Whenever I met either of them over the last three decades, our conversations were immediately intimate, good-humoured and helpful. We knew that we were part of a movement exploring new ways of expressing and teaching spiritual development. We shared an affectionate solidarity. I am sure that all of you who knew them too, whether as colleagues, students or readers, also appreciated their strength of spiritual character and presence.
And I miss them both.
They were part of my personal landscape for many years. I am sad that their physical presence is no longer here for me and I feel some grief. I imagine that you too, reading about their passing, may also feel some emotions of loss. This is a normal human response, isn’t it, a normal sadness and emotion?
But here is the irony. From the other side of death, looking down on us, I can imagine both of them smiling: Hey you down there, stop all that grieving. Life continues after death. We’re still here, but just in another dimension and we’ll meet again. Stop your sadness and get on with life!
Roger’s books and teachings were all about the continuity of life after death and Gill’s teachings too were filled with information about the invisible dimensions. In fact, after her death Gill’s family posted on her website a letter that she had recently written to someone who had just lost a loved one. Gill’s letter reminded this person about life after death and the continuation of consciousness and connection.
I too write and teach about these realms. I even lead a course on how to support the transfer of consciousness at death and I spend time every day in meditation, contemplating the dimensions beyond the gateway of death. I am sure that many readers of this article are also attuned to these spiritual dimensions.
But here’s the rub for us. For all the beauty of life beyond death and for all the spiritual realities, we are also warm-blooded creatures, mammals, beings of feeling and emotion. And Gill and Roger were also flesh and blood — and now they are gone.

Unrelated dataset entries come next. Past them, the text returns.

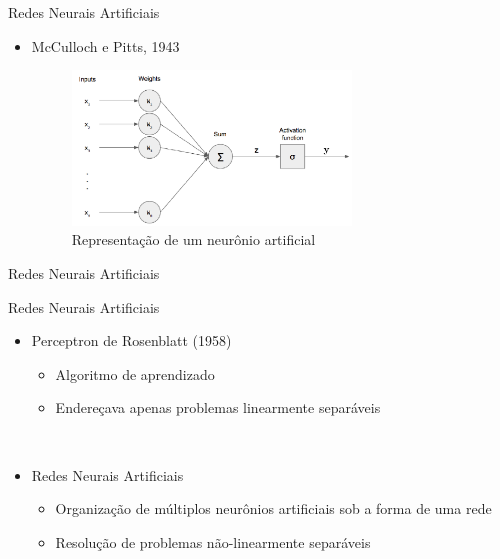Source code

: \begin{frame}{Redes Neurais Artificiais}
   \ \  \\[0.1cm]
  \begin{itemize}
  \item McCulloch e Pitts, 1943
  \begin{figure}[ht]
  	\centering
  	\label{fig:neuronio}
  	\includegraphics[width=0.7\textwidth]{img/perceptron.png}
     \caption{Representação de um neurônio artificial}
  \end{figure}
\end{itemize}
\end{frame}

\begin{frame}{Redes Neurais Artificiais}
   \ \  \\[0.1cm]
   
\end{frame}

\begin{frame}{Redes Neurais Artificiais}
   \ \  \\[0.1cm]
  \begin{itemize}
  \item Perceptron de Rosenblatt (1958)
  \begin{itemize}
    \item Algoritmo de aprendizado
    \item Endereçava apenas problemas linearmente separáveis
  \end{itemize}
  \ \ \newline
  \pause
  \item Redes Neurais Artificiais
  \begin{itemize}
    \item Organização de múltiplos neurônios artificiais sob a forma de uma rede
    \item Resolução de problemas não-linearmente separáveis
  \end{itemize}
\end{itemize}
\end{frame}



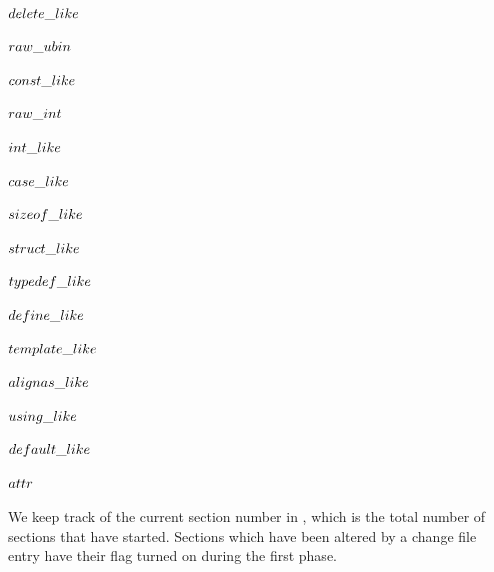 \par
\B\4\D$\\{delete\_like}$ \5
\par
\B\4\D$\\{raw\_ubin}$ \5
\par
\B\4\D$\\{const\_like}$ \5
\par
\B\4\D$\\{raw\_int}$ \5
\par
\B\4\D$\\{int\_like}$ \5
\par
\B\4\D$\\{case\_like}$ \5
\par
\B\4\D$\\{sizeof\_like}$ \5
\par
\B\4\D$\\{struct\_like}$ \5
\par
\B\4\D$\\{typedef\_like}$ \5
\par
\B\4\D$\\{define\_like}$ \5
\par
\B\4\D$\\{template\_like}$ \5
\par
\B\4\D$\\{alignas\_like}$ \5
\par
\B\4\D$\\{using\_like}$ \5
\par
\B\4\D$\\{default\_like}$ \5
\par
\B\4\D$\\{attr}$ \5
\par
\fi

We keep track of the current section number in ,
which
is the total number of sections that have started.  Sections which have
been altered by a change file entry have their  flag
turned on during the first phase.

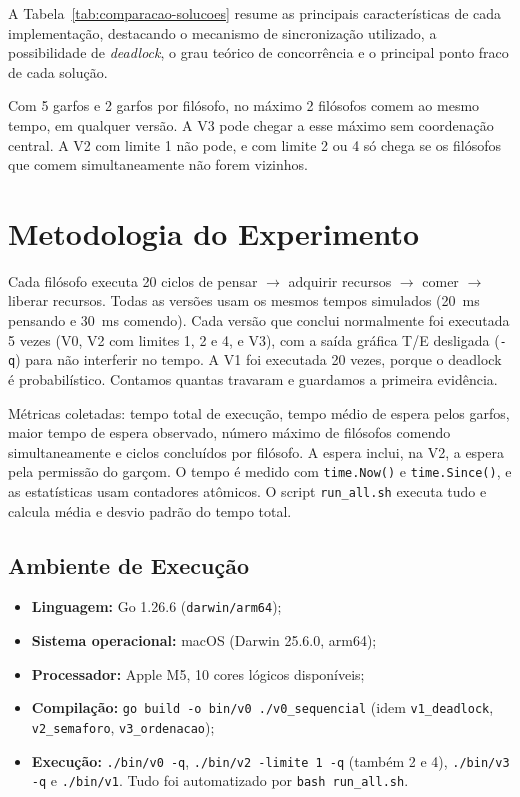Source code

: \documentclass[12pt,brazil,a4paper]{article}
\begin{document}
A Tabela~\ref{tab:comparacao-solucoes} resume as principais características de cada implementação, destacando o mecanismo de sincronização utilizado, a possibilidade de \textit{deadlock}, o grau teórico de concorrência e o principal ponto fraco de cada solução.

Com 5 garfos e 2 garfos por filósofo, no máximo 2 filósofos comem ao mesmo tempo, em qualquer versão. A V3 pode chegar a esse máximo sem coordenação central. A V2 com limite 1 não pode, e com limite 2 ou 4 só chega se os filósofos que comem simultaneamente não forem vizinhos.

\section{Metodologia do Experimento}
Cada filósofo executa 20 ciclos de pensar $\rightarrow$ adquirir recursos $\rightarrow$ comer $\rightarrow$ liberar recursos. Todas as versões usam os mesmos tempos simulados (20~ms pensando e 30~ms comendo). Cada versão que conclui normalmente foi executada 5 vezes (V0, V2 com limites 1, 2 e 4, e V3), com a saída gráfica T/E desligada (\texttt{-q}) para não interferir no tempo. A V1 foi executada 20 vezes, porque o deadlock é probabilístico. Contamos quantas travaram e guardamos a primeira evidência.

Métricas coletadas: tempo total de execução, tempo médio de espera pelos garfos, maior tempo de espera observado, número máximo de filósofos comendo simultaneamente e ciclos concluídos por filósofo. A espera inclui, na V2, a espera pela permissão do garçom. O tempo é medido com \texttt{time.Now()} e \texttt{time.Since()}, e as estatísticas usam contadores atômicos. O script \texttt{run\_all.sh} executa tudo e calcula média e desvio padrão do tempo total.

\subsection{Ambiente de Execução}
\begin{itemize}
\item \textbf{Linguagem:} Go 1.26.6 (\texttt{darwin/arm64});
\item \textbf{Sistema operacional:} macOS (Darwin 25.6.0, arm64);
\item \textbf{Processador:} Apple M5, 10 cores lógicos disponíveis;
\item \textbf{Compilação:} \texttt{go build -o bin/v0 ./v0\_sequencial} (idem \texttt{v1\_deadlock}, \texttt{v2\_semaforo}, \texttt{v3\_ordenacao});
\item \textbf{Execução:} \texttt{./bin/v0 -q}, \texttt{./bin/v2 -limite 1 -q} (também 2 e 4), \texttt{./bin/v3 -q} e \texttt{./bin/v1}. Tudo foi automatizado por \texttt{bash run\_all.sh}.
\end{itemize}
\end{document}
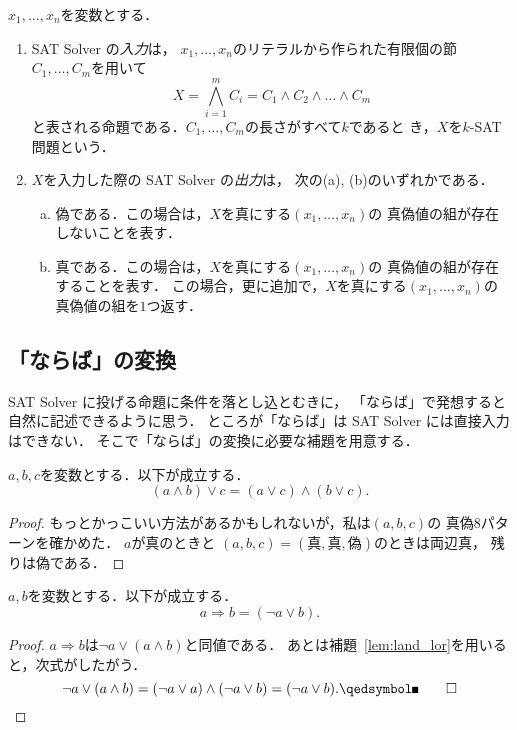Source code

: \begin{defn}
 $x_1, \dots, x_n$を変数とする．
 \begin{enumerate}[1.]
  \item SAT Solver の\emph{入力}は，
        $x_1, \dots, x_n$のリテラルから作られた有限個の節
        $C_1, \dots, C_m$を用いて
        \[
        X = \bigwedge_{i=1}^m C_i = C_1 \land C_2 \land \dots \land C_m
        \]
        と表される命題である．$C_1, \dots, C_m$の長さがすべて$k$であると
        き，$X$を{\futoji $k$-SAT 問題}という．
  \item $X$を入力した際の SAT Solver の\emph{出力}は，
        次の(a), (b)のいずれかである．
        \begin{enumerate}[(a)]
         \item 偽である．この場合は，$X$を真にする$(x_1, \dots, x_n)$の
               真偽値の組が存在しないことを表す．
         \item 真である．この場合は，$X$を真にする$(x_1, \dots, x_n)$の
               真偽値の組が存在することを表す．
               この場合，更に追加で，$X$を真にする$(x_1, \dots, x_n)$の
               真偽値の組を$1$つ返す．
        \end{enumerate} 
 \end{enumerate}
\end{defn}

\subsection{「ならば」の変換}

SAT Solver に投げる命題に条件を落とし込とむきに，
「ならば」で発想すると自然に記述できるように思う．
ところが「ならば」は SAT Solver には直接入力はできない．
そこで「ならば」の変換に必要な補題を用意する．

\begin{lem} \label{lem:land_lor}
 $a, b, c$を変数とする．以下が成立する．
 \[
 (a \land b) \lor c = (a \lor c) \land (b \lor c).
 \]
\end{lem}

\begin{proof}
 もっとかっこいい方法があるかもしれないが，私は$(a, b, c)$の
 真偽$8$パターンを確かめた．
 $a$が真のときと
 $(a, b, c) = (\text{真}, \text{真}, \text{偽})$のときは両辺真，
 残りは偽である．\qedhere
\end{proof}

\begin{cor} \label{cor:rightarrow}
 $a, b$を変数とする．以下が成立する．
 \[
  a \Rightarrow b = (\lnot a \lor b).
 \]
\end{cor}

\begin{proof}
 $a \Rightarrow b$は$\lnot a \lor (a \land b)$と同値である．
 あとは補題~\ref{lem:land_lor}を用いると，次式がしたがう．
 \[
  \lnot a \lor (a \land b) = (\lnot a \lor a) \land (\lnot a \lor b)
 = (\lnot a \lor b). \qedhere
 \]
\end{proof}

They may be alive in another dimension, but in this one they are missed.
I write all this as a counterpoint to those spiritual folk who may deny natural, instinctive and healthy emotions, suggesting that death should have no poignancy.
For all the wisdom and knowledge we may have about life after death, would any of us dare to tell a parent not to grieve for their lost child? Or dare to advise a young child not to grieve for a lost parent? This would not be humane. It would lack heart, which is at the core of spirituality — heart, compassion, empathy, fully present to human sadness, suffering and loss, as well as to joy, celebration and genius.
Without heart, perhaps all the knowledge of the inner worlds is worth nothing.
So whilst we may know full well that Gill and Roger are smiling, enjoying their new dimensions, and whilst celebrating their lives and gifts, it is also understandable, normal and fully human to feel loss and miss them.
And this perhaps is what I value most about my friends, students, colleagues and teachers. We have a sense of community, a community of the heart. May it expand and radiate to serve all.
So my lovely friends and companions, whether you are in this world or the next, may the coming year be filled with graceful growth, cosmic enjoyment and abundant blessings.